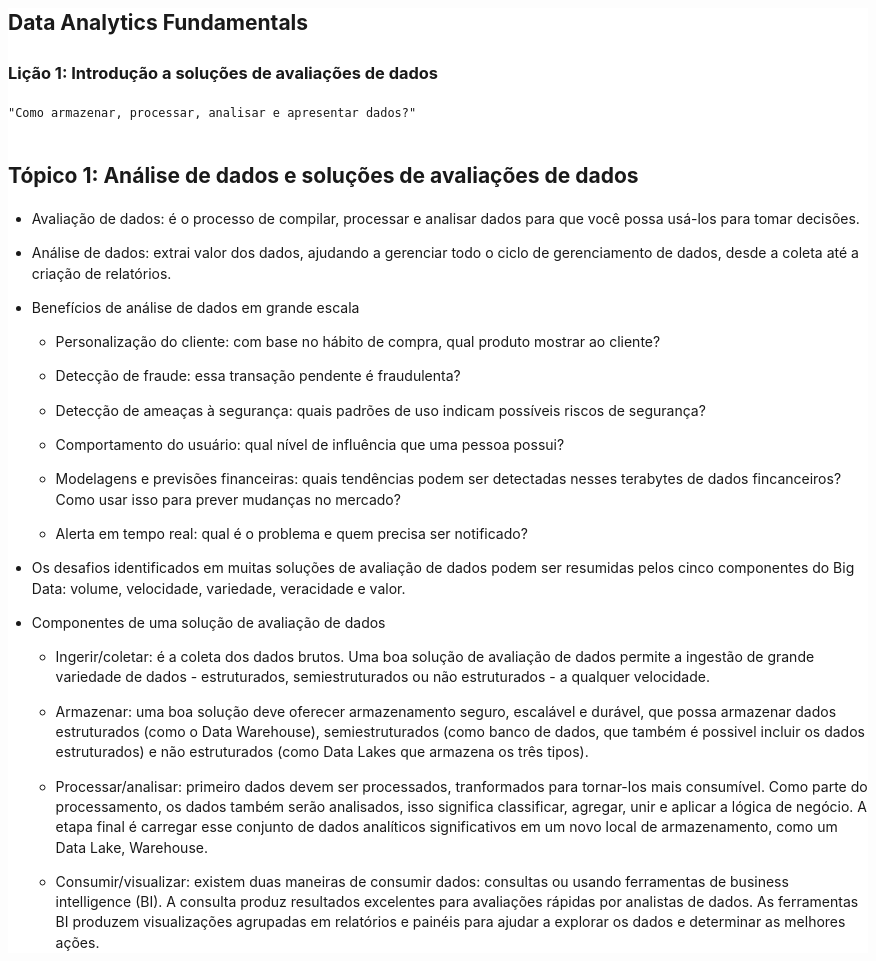 #
## Data Analytics Fundamentals

### Lição 1: Introdução a soluções de avaliações de dados

    "Como armazenar, processar, analisar e apresentar dados?"

#

## Tópico 1: Análise de dados e soluções de avaliações de dados

- Avaliação de dados: é o processo de compilar, processar e analisar dados para que você possa usá-los para tomar decisões.
    
- Análise de dados: extrai valor dos dados, ajudando a gerenciar todo o ciclo de gerenciamento de dados, desde a coleta até a criação de relatórios.
    
- Benefícios de análise de dados em grande escala

    - Personalização do cliente: com base no hábito de compra, qual produto mostrar ao cliente?
    
    - Detecção de fraude: essa transação pendente é fraudulenta?

    - Detecção de ameaças à segurança: quais padrões de uso indicam possíveis riscos de segurança?

    - Comportamento do usuário: qual nível de influência que uma pessoa possui?

    - Modelagens e previsões financeiras: quais tendências podem ser detectadas nesses terabytes de dados fincanceiros? Como usar isso para prever mudanças no mercado?

    - Alerta em tempo real: qual é o problema e quem precisa ser notificado?

- Os desafios identificados em muitas soluções de avaliação de dados podem ser resumidas pelos cinco componentes do Big Data: volume, velocidade, variedade, veracidade e valor.

- Componentes de uma solução de avaliação de dados

    - Ingerir/coletar: é a coleta dos dados brutos. Uma boa solução de avaliação de dados permite a ingestão de grande variedade de dados - estruturados, semiestruturados ou não estruturados - a qualquer velocidade.

    - Armazenar: uma boa solução deve oferecer armazenamento seguro, escalável e durável, que possa armazenar dados estruturados (como o Data Warehouse), semiestruturados (como banco de dados, que também é possivel incluir os dados estruturados)  e não estruturados (como Data Lakes que armazena os três tipos).

    - Processar/analisar: primeiro dados devem ser processados, tranformados para tornar-los mais consumível. Como parte do processamento, os dados também serão analisados, isso significa classificar, agregar, unir e aplicar a lógica de negócio. A etapa final é carregar esse conjunto de dados analíticos significativos em um novo local de armazenamento, como um Data Lake, Warehouse.

    - Consumir/visualizar: existem duas maneiras de consumir dados: consultas ou usando ferramentas de business intelligence (BI). A consulta produz resultados excelentes para avaliações rápidas por analistas de dados. As ferramentas BI produzem visualizações agrupadas em relatórios e painéis para ajudar a explorar os dados e determinar as melhores ações.
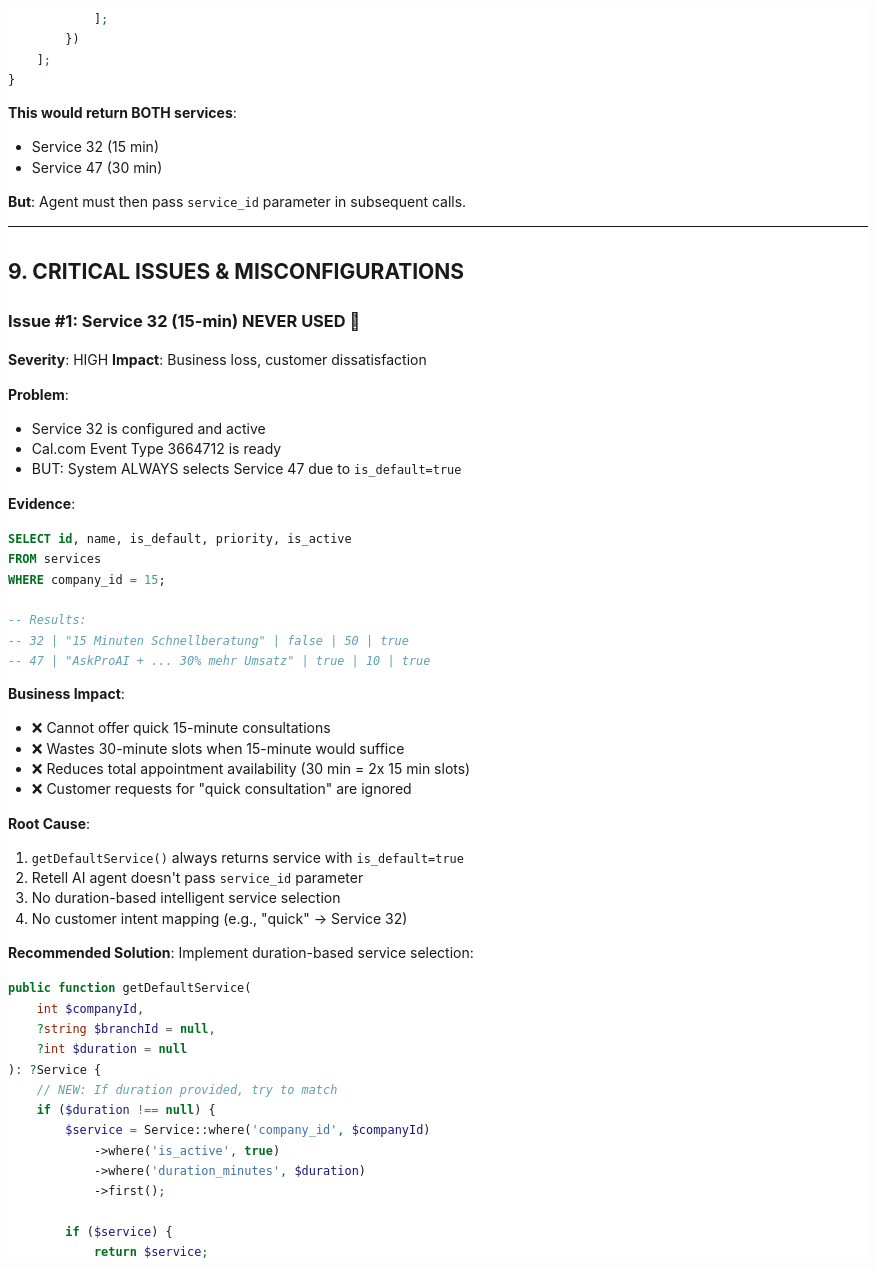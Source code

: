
 ```php
            ];
        })
    ];
}
```

**This would return BOTH services**:
- Service 32 (15 min)
- Service 47 (30 min)

**But**: Agent must then pass `service_id` parameter in subsequent calls.

---

## 9. CRITICAL ISSUES & MISCONFIGURATIONS

### Issue #1: Service 32 (15-min) NEVER USED 🔴

**Severity**: HIGH
**Impact**: Business loss, customer dissatisfaction

**Problem**:
- Service 32 is configured and active
- Cal.com Event Type 3664712 is ready
- BUT: System ALWAYS selects Service 47 due to `is_default=true`

**Evidence**:
```sql
SELECT id, name, is_default, priority, is_active
FROM services
WHERE company_id = 15;

-- Results:
-- 32 | "15 Minuten Schnellberatung" | false | 50 | true
-- 47 | "AskProAI + ... 30% mehr Umsatz" | true | 10 | true
```

**Business Impact**:
- ❌ Cannot offer quick 15-minute consultations
- ❌ Wastes 30-minute slots when 15-minute would suffice
- ❌ Reduces total appointment availability (30 min = 2x 15 min slots)
- ❌ Customer requests for "quick consultation" are ignored

**Root Cause**:
1. `getDefaultService()` always returns service with `is_default=true`
2. Retell AI agent doesn't pass `service_id` parameter
3. No duration-based intelligent service selection
4. No customer intent mapping (e.g., "quick" → Service 32)

**Recommended Solution**:
Implement duration-based service selection:

```php
public function getDefaultService(
    int $companyId,
    ?string $branchId = null,
    ?int $duration = null
): ?Service {
    // NEW: If duration provided, try to match
    if ($duration !== null) {
        $service = Service::where('company_id', $companyId)
            ->where('is_active', true)
            ->where('duration_minutes', $duration)
            ->first();

        if ($service) {
            return $service;
```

Task details - From the line containing "4. No customer" down to the last line of the material, each line is to be retyped exactly; no other lines belong in the answer.

Final answer -
4. No customer intent mapping (e.g., "quick" → Service 32)

**Recommended Solution**:
Implement duration-based service selection:

```php
public function getDefaultService(
    int $companyId,
    ?string $branchId = null,
    ?int $duration = null
): ?Service {
    // NEW: If duration provided, try to match
    if ($duration !== null) {
        $service = Service::where('company_id', $companyId)
            ->where('is_active', true)
            ->where('duration_minutes', $duration)
            ->first();

        if ($service) {
            return $service;
```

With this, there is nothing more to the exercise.